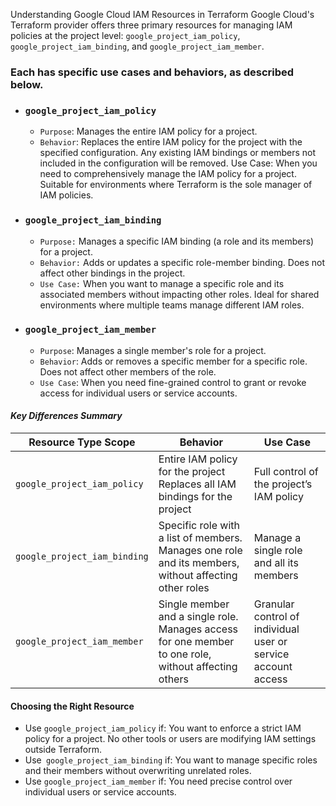 Understanding Google Cloud IAM Resources in Terraform
Google Cloud's Terraform provider offers three primary resources for managing IAM policies at the project level: `google_project_iam_policy`, `google_project_iam_binding`, and `google_project_iam_member`. 
### Each has specific use cases and behaviors, as described below.

- ### `google_project_iam_policy`
    - `Purpose`: Manages the entire IAM policy for a project.
    - `Behavior`: Replaces the entire IAM policy for the project with the specified configuration.
Any existing IAM bindings or members not included in the configuration will be removed.
Use Case:
When you need to comprehensively manage the IAM policy for a project.
Suitable for environments where Terraform is the sole manager of IAM policies.  


- ### `google_project_iam_binding`  
    - `Purpose:` Manages a specific IAM binding (a role and its members) for a project.
    - `Behavior:`
    Adds or updates a specific role-member binding.
    Does not affect other bindings in the project.
    - `Use Case:`
    When you want to manage a specific role and its associated members without impacting other roles.
    Ideal for shared environments where multiple teams manage different IAM roles.


- ### `google_project_iam_member`
    - `Purpose`: Manages a single member's role for a project.
    - `Behavior`: Adds or removes a specific member for a specific role.
    Does not affect other members of the role.
    - `Use Case`:
    When you need fine-grained control to grant or revoke access for individual users or service accounts.

#### *Key Differences Summary*
| Resource Type	Scope   |   Behavior |	Use Case|
|-----------------------|---------| ---------|
|`google_project_iam_policy`| Entire IAM policy for the project	Replaces all IAM bindings for the project|	Full control of the project’s IAM policy|
|`google_project_iam_binding`|	Specific role with a list of members. Manages one role and its members, without affecting other roles| Manage a single role and all its members|
|`google_project_iam_member`| Single member and a single role. Manages access for one member to one role, without affecting others|	Granular control of individual user or service account access|

#### Choosing the Right Resource
- Use `google_project_iam_policy` if:
You want to enforce a strict IAM policy for a project.
No other tools or users are modifying IAM settings outside Terraform.
- Use` google_project_iam_binding` if:
You want to manage specific roles and their members without overwriting unrelated roles.
- Use `google_project_iam_member` if:
You need precise control over individual users or service accounts.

• _Task description_:
Each entry above should be restated word for word, though no picture may appear in the copy.

• _The answer_:
 Understanding Google Cloud IAM Resources in Terraform
Google Cloud's Terraform provider offers three primary resources for managing IAM policies at the project level: `google_project_iam_policy`, `google_project_iam_binding`, and `google_project_iam_member`. 
### Each has specific use cases and behaviors, as described below.

- ### `google_project_iam_policy`
    - `Purpose`: Manages the entire IAM policy for a project.
    - `Behavior`: Replaces the entire IAM policy for the project with the specified configuration.
Any existing IAM bindings or members not included in the configuration will be removed.
Use Case:
When you need to comprehensively manage the IAM policy for a project.
Suitable for environments where Terraform is the sole manager of IAM policies.  


- ### `google_project_iam_binding`  
    - `Purpose:` Manages a specific IAM binding (a role and its members) for a project.
    - `Behavior:`
    Adds or updates a specific role-member binding.
    Does not affect other bindings in the project.
    - `Use Case:`
    When you want to manage a specific role and its associated members without impacting other roles.
    Ideal for shared environments where multiple teams manage different IAM roles.


- ### `google_project_iam_member`
    - `Purpose`: Manages a single member's role for a project.
    - `Behavior`: Adds or removes a specific member for a specific role.
    Does not affect other members of the role.
    - `Use Case`:
    When you need fine-grained control to grant or revoke access for individual users or service accounts.

#### *Key Differences Summary*
| Resource Type	Scope   |   Behavior |	Use Case|
|-----------------------|---------| ---------|
|`google_project_iam_policy`| Entire IAM policy for the project	Replaces all IAM bindings for the project|	Full control of the project’s IAM policy|
|`google_project_iam_binding`|	Specific role with a list of members. Manages one role and its members, without affecting other roles| Manage a single role and all its members|
|`google_project_iam_member`| Single member and a single role. Manages access for one member to one role, without affecting others|	Granular control of individual user or service account access|

#### Choosing the Right Resource
- Use `google_project_iam_policy` if:
You want to enforce a strict IAM policy for a project.
No other tools or users are modifying IAM settings outside Terraform.
- Use` google_project_iam_binding` if:
You want to manage specific roles and their members without overwriting unrelated roles.
- Use `google_project_iam_member` if:
You need precise control over individual users or service accounts.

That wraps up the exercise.